→ **INSTRUCTIONS FOR THE TASK**: Among the lines below, copy exactly those from the one with "2. Transactions - Used" through the one with "All Transactions Done", counting both ends.
**** MATERIAL PROVIDED
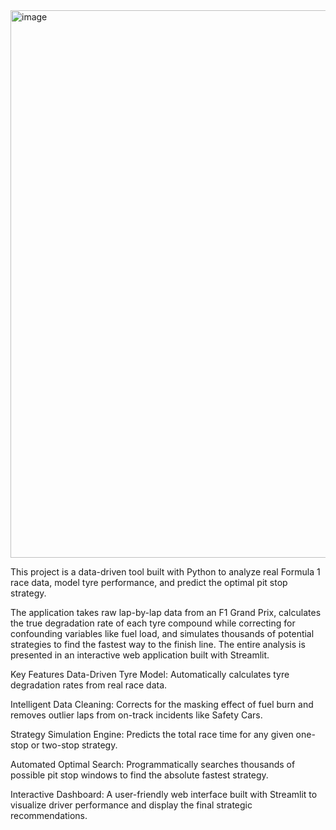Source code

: <img width="1915" height="876" alt="image" src="https://github.com/user-attachments/assets/61744019-85ec-4196-b940-9115b7368cb5" />

This project is a data-driven tool built with Python to analyze real Formula 1 race data, model tyre performance, and predict the optimal pit stop strategy.

The application takes raw lap-by-lap data from an F1 Grand Prix, calculates the true degradation rate of each tyre compound while correcting for confounding variables like fuel load, and simulates thousands of potential strategies to find the fastest way to the finish line. The entire analysis is presented in an interactive web application built with Streamlit.

Key Features
Data-Driven Tyre Model: Automatically calculates tyre degradation rates from real race data.

Intelligent Data Cleaning: Corrects for the masking effect of fuel burn and removes outlier laps from on-track incidents like Safety Cars.

Strategy Simulation Engine: Predicts the total race time for any given one-stop or two-stop strategy.

Automated Optimal Search: Programmatically searches thousands of possible pit stop windows to find the absolute fastest strategy.

Interactive Dashboard: A user-friendly web interface built with Streamlit to visualize driver performance and display the final strategic recommendations.
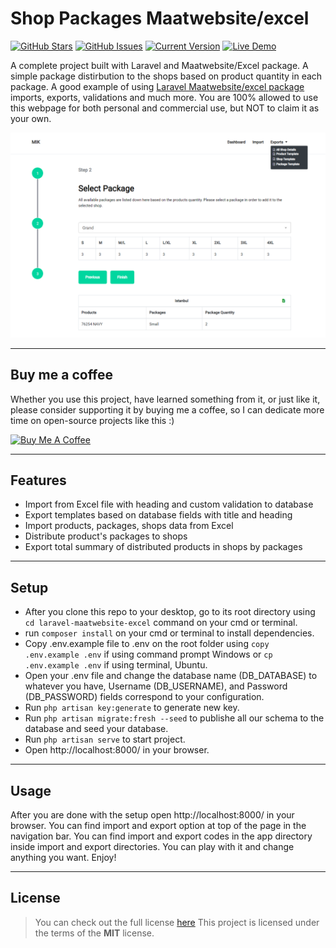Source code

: # Shop Packages Maatwebsite/excel

[![GitHub Stars](https://img.shields.io/github/stars/IlyasKohistani/laravel-maatwebsite-excel.svg)](https://github.com/IlyasKohistani/laravel-maatwebsite-excel/stargazers) [![GitHub Issues](https://img.shields.io/github/issues/IlyasKohistani/laravel-maatwebsite-excel.svg)](https://github.com/IlyasKohistani/laravel-maatwebsite-excel/issues) [![Current Version](https://img.shields.io/badge/version-1.0.0-green.svg)](https://github.com/IlyasKohistani/laravel-maatwebsite-excel) [![Live Demo](https://img.shields.io/badge/demo-online-green.svg)](https://shop-packages.000webhostapp.com/)

A complete project built with Laravel and Maatwebsite/Excel package. A simple package distirbution to the shops based on product quantity in each package. A good example of using [Laravel Maatwebsite/excel package](https://laravel-excel.com/) imports, exports, validations and much more. You are 100% allowed to use this webpage for both personal and commercial use, but NOT to claim it as your own.

![Snapshot](https://github.com/IlyasKohistani/laravel-maatwebsite-excel/blob/main/public/img/snapshot.png)

---

## Buy me a coffee

Whether you use this project, have learned something from it, or just like it, please consider supporting it by buying me a coffee, so I can dedicate more time on open-source projects like this :)

<a href="https://www.buymeacoffee.com/ilyaskohistani" target="_blank"><img src="https://www.buymeacoffee.com/assets/img/custom_images/orange_img.png" alt="Buy Me A Coffee" style="height: auto !important;width: auto !important;" ></a>

---

## Features

-   Import from Excel file with heading and custom validation to database
-   Export templates based on database fields with title and heading
-   Import products, packages, shops data from Excel
-   Distribute product's packages to shops
-   Export total summary of distributed products in shops by packages

---

## Setup

-   After you clone this repo to your desktop, go to its root directory using `cd laravel-maatwebsite-excel` command on your cmd or terminal.
-   run `composer install` on your cmd or terminal to install dependencies.
-   Copy .env.example file to .env on the root folder using `copy .env.example .env` if using command prompt Windows or `cp .env.example .env` if using terminal, Ubuntu.
-   Open your .env file and change the database name (DB_DATABASE) to whatever you have, Username (DB_USERNAME), and Password (DB_PASSWORD) fields correspond to your configuration.
-   Run `php artisan key:generate` to generate new key.
-   Run `php artisan migrate:fresh --seed` to publishe all our schema to the database and seed your database.
-   Run `php artisan serve` to start project.
-   Open http://localhost:8000/ in your browser.

---

## Usage

After you are done with the setup open http://localhost:8000/ in your browser. You can find import and export option at top of the page in the navigation bar. You can find import and export codes in the app directory inside import and export directories. You can play with it and change anything you want. Enjoy!

---

## License

> You can check out the full license [here](https://github.com/IlyasKohistani/laravel-maatwebsite-excel/blob/master/LICENSE)
> This project is licensed under the terms of the **MIT** license.
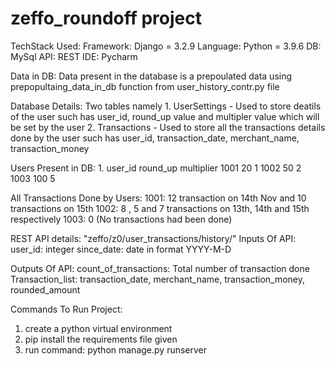 # zeffo_roundoff project 

TechStack Used:
    Framework: Django = 3.2.9
    Language: Python = 3.9.6
    DB: MySql
    API: REST 
    IDE: Pycharm
    

Data in DB: Data present in the database is a prepoulated data using prepopultaing_data_in_db function from user_history_contr.py file

Database Details: Two tables namely 
                   1. UserSettings - Used to store deatils of the user such has user_id, round_up value and multipler value which will be set by the user 
                   2. Transactions - Used to store all the transactions details done by the user such has user_id, transaction_date, merchant_name, transaction_money


Users Present in DB: 
                    1. user_id  round_up  multiplier
                        1001      20        1
                        1002      50        2   
                        1003      100       5
                        
                        
All Transactions Done by Users:
                                1001: 12 transaction on 14th Nov and 10 transactions on 15th
                                1002: 8 , 5 and 7 transactions on 13th, 14th and 15th respectively
                                1003: 0 (No transactions had been done)
                                
         
REST API details: "zeffo/z0/user_transactions/history/"
Inputs Of API: user_id: integer
               since_date: date in format YYYY-M-D
               
Outputs Of API: count_of_transactions: Total number of transaction done 
                Transaction_list: transaction_date, merchant_name, transaction_money, rounded_amount
 
 
Commands To Run Project:

1. create a python virtual environment
2. pip install the requirements file given
3. run command: python manage.py runserver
********
→ **SOLUTION FOR THIS PROBLEM**:
                   2. Transactions - Used to store all the transactions details done by the user such has user_id, transaction_date, merchant_name, transaction_money


Users Present in DB: 
                    1. user_id  round_up  multiplier
                        1001      20        1
                        1002      50        2   
                        1003      100       5
                        
                        
All Transactions Done by Users:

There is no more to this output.